Two anti-establishment leaders made early plays to govern Italy, triggering concern in the euro zone following an inconclusive election where voters shunted mainstream parties to the sidelines.

With the euro zone's third-largest economy seemingly facing prolonged political instability, the anti-immigrant League claimed the right to rule after its centre-right alliance won the largest bloc of votes.

"We have the right and duty to govern," League leader Matteo Salvini told a news conference on Monday.

Investors should have no fear, he said, but the prospect of a eurosceptic-led administration promising to ramp up spending hit shares, bonds and the euro.
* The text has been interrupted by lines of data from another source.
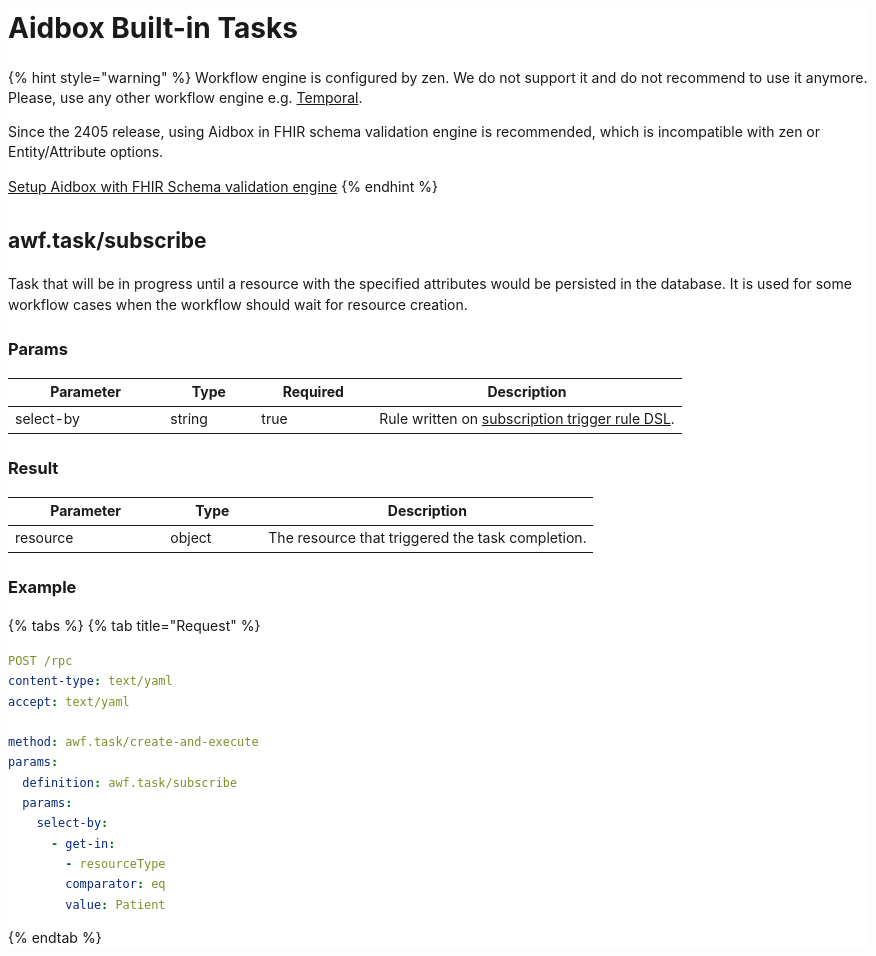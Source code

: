 # Aidbox Built-in Tasks

{% hint style="warning" %}
Workflow engine is configured by zen. We do not support it and do not recommend to use it anymore. Please, use any other workflow engine e.g. [Temporal](https://temporal.io/).

Since the 2405 release, using Aidbox in FHIR schema validation engine is recommended, which is incompatible with zen or Entity/Attribute options.

[Setup Aidbox with FHIR Schema validation engine](https://docs.aidbox.app/modules-1/profiling-and-validation/fhir-schema-validator/setup)
{% endhint %}

## awf.task/subscribe

Task that will be in progress until a resource with the specified attributes would be persisted in the database. It is used for some workflow cases when the workflow should wait for resource creation.

### Params

<table data-full-width="false"><thead><tr><th width="141.33333333333331">Parameter</th><th width="77">Type</th><th width="104" data-type="checkbox">Required</th><th>Description</th></tr></thead><tbody><tr><td>select-by</td><td>string</td><td>true</td><td>Rule written on <a href="../services.md#subscription-trigger-rule-dsl">subscription trigger rule DSL</a>.</td></tr></tbody></table>

### Result

<table data-full-width="false"><thead><tr><th width="141.33333333333331">Parameter</th><th width="84">Type</th><th>Description</th></tr></thead><tbody><tr><td>resource</td><td>object</td><td>The resource that triggered the task completion.</td></tr></tbody></table>

### Example

{% tabs %}
{% tab title="Request" %}
```yaml
POST /rpc
content-type: text/yaml
accept: text/yaml

method: awf.task/create-and-execute
params:
  definition: awf.task/subscribe
  params:
    select-by: 
      - get-in: 
        - resourceType
        comparator: eq
        value: Patient
```
{% endtab %}
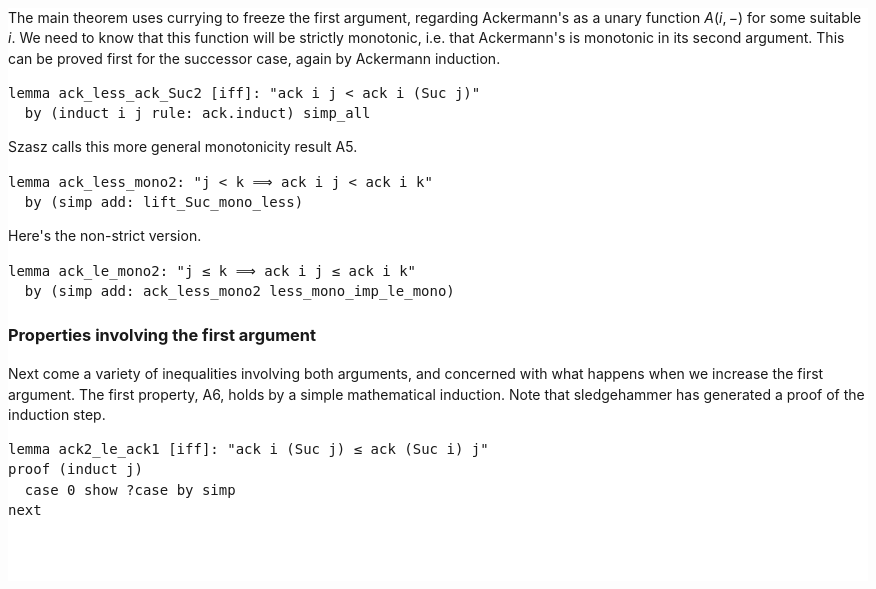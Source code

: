 The main theorem uses currying to freeze the first argument, regarding Ackermann's as a unary function $A(i,-)$ for some suitable $i$.
We need to know that this function will be strictly monotonic, i.e. that Ackermann's is monotonic in its second argument.
This can be proved first for the successor case, 
again by Ackermann induction.

<pre class="source">
<span class="keyword1 command">lemma</span> ack_less_ack_Suc2 <span class="main">[</span><span class="operator">iff</span><span class="main">]</span><span class="main">:</span> <span class="quoted"><span class="quoted"><span>"</span>ack</span> <span class="free">i</span> <span class="free">j</span> <span class="main">&lt;</span> ack</span> <span class="free">i</span> <span class="main">(</span>Suc <span class="free">j</span><span class="main">)</span><span>"</span><span>
  </span><span class="keyword1 command">by</span> <span class="main">(</span><span class="operator">induct</span> <span class="quoted free">i</span> <span class="quoted free">j</span> <span class="quasi_keyword">rule</span><span class="main main">:</span> ack.induct<span class="main">)</span> <span class="operator">simp_all</span>
</pre>

Szasz calls this more general monotonicity result A5.

<pre class="source">
<span class="keyword1 command">lemma</span> ack_less_mono2<span class="main">:</span> <span class="quoted"><span class="quoted"><span>"</span><span class="free">j</span> <span class="main">&lt;</span> <span class="free">k</span> <span class="main">⟹</span> ack</span> <span class="free">i</span> <span class="free">j</span> <span class="main">&lt;</span> ack</span> <span class="free">i</span> <span class="free">k</span><span>"</span><span>
  </span><span class="keyword1 command">by</span> <span class="main">(</span><span class="operator">simp</span> <span class="quasi_keyword">add</span><span class="main main">:</span> lift_Suc_mono_less<span class="main">)</span>
</pre>

Here's the non-strict version.

<pre class="source">
<span class="keyword1 command">lemma</span> ack_le_mono2<span class="main">:</span> <span class="quoted"><span class="quoted"><span>"</span><span class="free">j</span> <span class="main">≤</span> <span class="free">k</span> <span class="main">⟹</span> ack</span> <span class="free">i</span> <span class="free">j</span> <span class="main">≤</span> ack</span> <span class="free">i</span> <span class="free">k</span><span>"</span><span>
  </span><span class="keyword1 command">by</span> <span class="main">(</span><span class="operator">simp</span> <span class="quasi_keyword">add</span><span class="main main">:</span> ack_less_mono2 less_mono_imp_le_mono<span class="main">)</span>
</pre>

### Properties involving the first argument

Next come a variety of inequalities involving both arguments, and concerned with what happens when we increase the first argument. The first property, A6, holds by a simple mathematical induction.
Note that sledgehammer has generated a proof of the induction step.

<pre class="source">
<span class="keyword1 command">lemma</span> ack2_le_ack1 <span class="main">[</span><span class="operator">iff</span><span class="main">]</span><span class="main">:</span> <span class="quoted"><span class="quoted"><span>"</span>ack</span> <span class="free">i</span> <span class="main">(</span>Suc <span class="free">j</span><span class="main">)</span> <span class="main">≤</span> ack</span> <span class="main">(</span>Suc <span class="free">i</span><span class="main">)</span> <span class="free">j</span><span>"</span><span>
</span><span class="keyword1 command">proof</span> <span class="main">(</span><span class="operator">induct</span> <span class="quoted free">j</span><span class="main">)</span><span>
  </span><span class="keyword3 command">case</span> 0 <span class="keyword3 command">show</span> <span class="var quoted var">?case</span> <span class="keyword1 command">by</span> <span class="operator">simp</span><span>
</span><span class="keyword1 command">next</span><span>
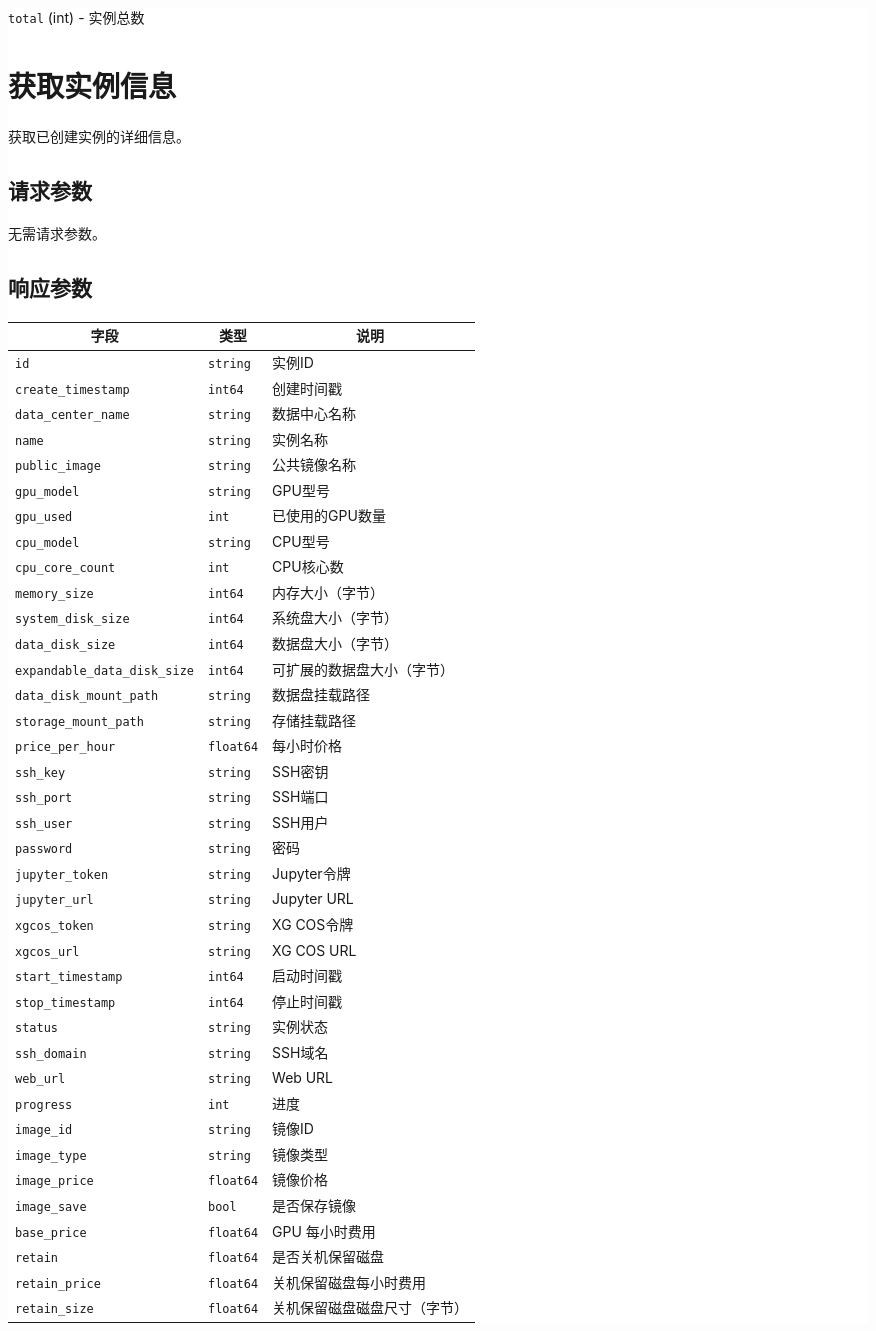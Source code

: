 `total` (int) - 实例总数


# 获取实例信息

获取已创建实例的详细信息。

## 请求参数

无需请求参数。

## 响应参数

字段 | 类型 | 说明
--- | --- | ---
`id` | `string` | 实例ID
`create_timestamp` | `int64` | 创建时间戳
`data_center_name` | `string` | 数据中心名称
`name` | `string` | 实例名称
`public_image` | `string` | 公共镜像名称
`gpu_model` | `string` | GPU型号
`gpu_used` | `int` | 已使用的GPU数量
`cpu_model` | `string` | CPU型号
`cpu_core_count` | `int` | CPU核心数
`memory_size` | `int64` | 内存大小（字节）
`system_disk_size` | `int64` | 系统盘大小（字节）
`data_disk_size` | `int64` | 数据盘大小（字节）
`expandable_data_disk_size` | `int64` | 可扩展的数据盘大小（字节）
`data_disk_mount_path` | `string` | 数据盘挂载路径
`storage_mount_path` | `string` | 存储挂载路径
`price_per_hour` | `float64` | 每小时价格
`ssh_key` | `string` | SSH密钥
`ssh_port` | `string` | SSH端口
`ssh_user` | `string` | SSH用户
`password` | `string` | 密码
`jupyter_token` | `string` | Jupyter令牌
`jupyter_url` | `string` | Jupyter URL
`xgcos_token` | `string` | XG COS令牌
`xgcos_url` | `string` | XG COS URL
`start_timestamp` | `int64` | 启动时间戳
`stop_timestamp` | `int64` | 停止时间戳
`status` | `string` | 实例状态
`ssh_domain` | `string` | SSH域名
`web_url` | `string` | Web URL
`progress` | `int` | 进度
`image_id` | `string` | 镜像ID
`image_type` | `string` | 镜像类型
`image_price` | `float64` | 镜像价格
`image_save` | `bool` | 是否保存镜像
`base_price` | `float64` | GPU 每小时费用
`retain` | `float64` | 是否关机保留磁盘
`retain_price` | `float64` | 关机保留磁盘每小时费用
`retain_size` | `float64` | 关机保留磁盘磁盘尺寸（字节）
Luigi Di Maio, the head of the biggest single party, the anti-establishment 5-Star Movement, said his group had emerged as the clear winner on Sunday, capturing around a third of the vote, and should take the helm of the next government.

"We're open to talk to all the political forces," 31-year-old Luigi Di Maio said in a statement. "We feel the responsibility to give Italy a government (as) ... a political force that represents the entire nation."

With the vote count almost complete, none of the three main factions had enough seats to govern alone.

President Sergio Mattarella is expected to open formal coalition talks in April, with early elections possible if no accord is found.

The ruling centre-left Democratic Party (PD) suffered a crushing defeat, prompting former prime minister Matteo Renzi to resign as party leader. But he said the PD would play no part in the next administration.

"The Italian people have asked us to be in opposition and that is where we will go," he told reporters.

"We will never form a government with anti-system forces," he added, referring to the 5-Star and the far-right League.

The rightist alliance that also includes former prime minister Silvio Berlusconi's Forza Italia was on course for about 37 per cent of the vote - but for the first time the League emerged as the senior partner.

The role reversal marks a bitter personal defeat for the billionaire media magnate and his party, which took more moderate positions on the euro and immigration while the League campaigned on a fiercely anti-migrant ticket.

Berlusconi, who has not been seen in public since the vote, met Salvini on Monday in his villa near Milan.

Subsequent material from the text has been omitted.